Custom objective (regression, asymmetric loss):

```python
import torch
from masamlp import MasaRegressor

def asymmetric_mse(y_true, raw_pred):          # -> per-sample (n,) tensor
    err = raw_pred - y_true                    # raw_pred: (n, out_dim)
    return torch.where(err < 0, 4.0 * err**2, err**2).mean(dim=1)

reg = MasaRegressor(model="danet", objective=asymmetric_mse)
reg.fit(X, y, sample_weight=w)                 # weights just work
```

Save/load is a plain directory (`manifest.json` + tensors, loaded with
`weights_only=True` — no pickle execution):

```python
reg.save_model("model_dir")
reg2 = MasaRegressor.load_model("model_dir")
```

## Devices

`device="auto"` resolves cuda > mps > cpu.
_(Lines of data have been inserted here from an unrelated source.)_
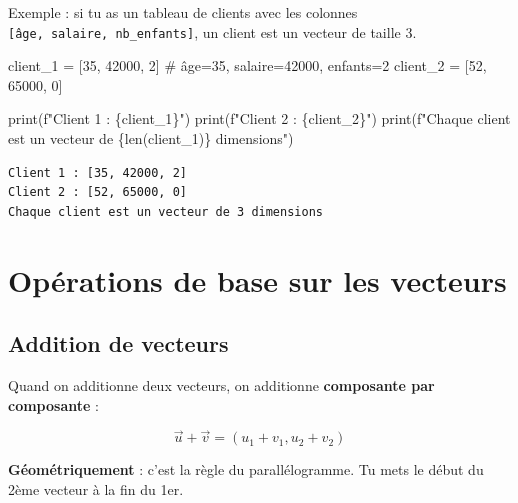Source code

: \documentclass[
  french,
  11pt,
  a4paper,
]{scrbook}
\newenvironment{Shaded}{}{}
\newcommand{\BuiltInTok}[1]{\textcolor[rgb]{0.84,0.23,0.29}{#1}}
\newcommand{\CommentTok}[1]{\textcolor[rgb]{0.42,0.45,0.49}{#1}}
\newcommand{\DecValTok}[1]{\textcolor[rgb]{0.00,0.36,0.77}{#1}}
\newcommand{\NormalTok}[1]{\textcolor[rgb]{0.14,0.16,0.18}{#1}}
\newcommand{\OperatorTok}[1]{\textcolor[rgb]{0.14,0.16,0.18}{#1}}
\newcommand{\SpecialCharTok}[1]{\textcolor[rgb]{0.00,0.36,0.77}{#1}}
\newcommand{\SpecialStringTok}[1]{\textcolor[rgb]{0.01,0.18,0.38}{#1}}
\begin{document}
Exemple : si tu as un tableau de clients avec les colonnes
\texttt{{[}âge,\ salaire,\ nb\_enfants{]}}, un client est un vecteur de
taille 3.

\begin{Shaded}
\begin{Highlighting}[]
\NormalTok{client\_1 }\OperatorTok{=}\NormalTok{ [}\DecValTok{35}\NormalTok{, }\DecValTok{42000}\NormalTok{, }\DecValTok{2}\NormalTok{]   }\CommentTok{\# âge=35, salaire=42000, enfants=2}
\NormalTok{client\_2 }\OperatorTok{=}\NormalTok{ [}\DecValTok{52}\NormalTok{, }\DecValTok{65000}\NormalTok{, }\DecValTok{0}\NormalTok{]}

\BuiltInTok{print}\NormalTok{(}\SpecialStringTok{f"Client 1 : }\SpecialCharTok{\{}\NormalTok{client\_1}\SpecialCharTok{\}}\SpecialStringTok{"}\NormalTok{)}
\BuiltInTok{print}\NormalTok{(}\SpecialStringTok{f"Client 2 : }\SpecialCharTok{\{}\NormalTok{client\_2}\SpecialCharTok{\}}\SpecialStringTok{"}\NormalTok{)}
\BuiltInTok{print}\NormalTok{(}\SpecialStringTok{f"Chaque client est un vecteur de }\SpecialCharTok{\{}\BuiltInTok{len}\NormalTok{(client\_1)}\SpecialCharTok{\}}\SpecialStringTok{ dimensions"}\NormalTok{)}
\end{Highlighting}
\end{Shaded}

\begin{verbatim}
Client 1 : [35, 42000, 2]
Client 2 : [52, 65000, 0]
Chaque client est un vecteur de 3 dimensions
\end{verbatim}

\chapter{Opérations de base sur les
vecteurs}\label{opuxe9rations-de-base-sur-les-vecteurs}

\section{Addition de vecteurs}\label{addition-de-vecteurs}

Quand on additionne deux vecteurs, on additionne \textbf{composante par
composante} :

\[\vec{u} + \vec{v} = (u_1 + v_1, u_2 + v_2)\]

\textbf{Géométriquement} : c'est la règle du parallélogramme. Tu mets le
début du 2ème vecteur à la fin du 1er.
\end{document}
CUDA gets bf16 AMP by default and
optional `compile=True`; MPS and CPU train in float32. Details and caveats:
[docs/devices.md](docs/devices.md).

## Development

```bash
pip install -e ".[dev]"
bash scripts/check.sh      # ruff + pytest + examples/quickstart.py
```

Development rules live in [CLAUDE.md](CLAUDE.md); roadmap in
[docs/roadmap.md](docs/roadmap.md).

## License

MIT. Architecture attributions: [docs/attribution.md](docs/attribution.md).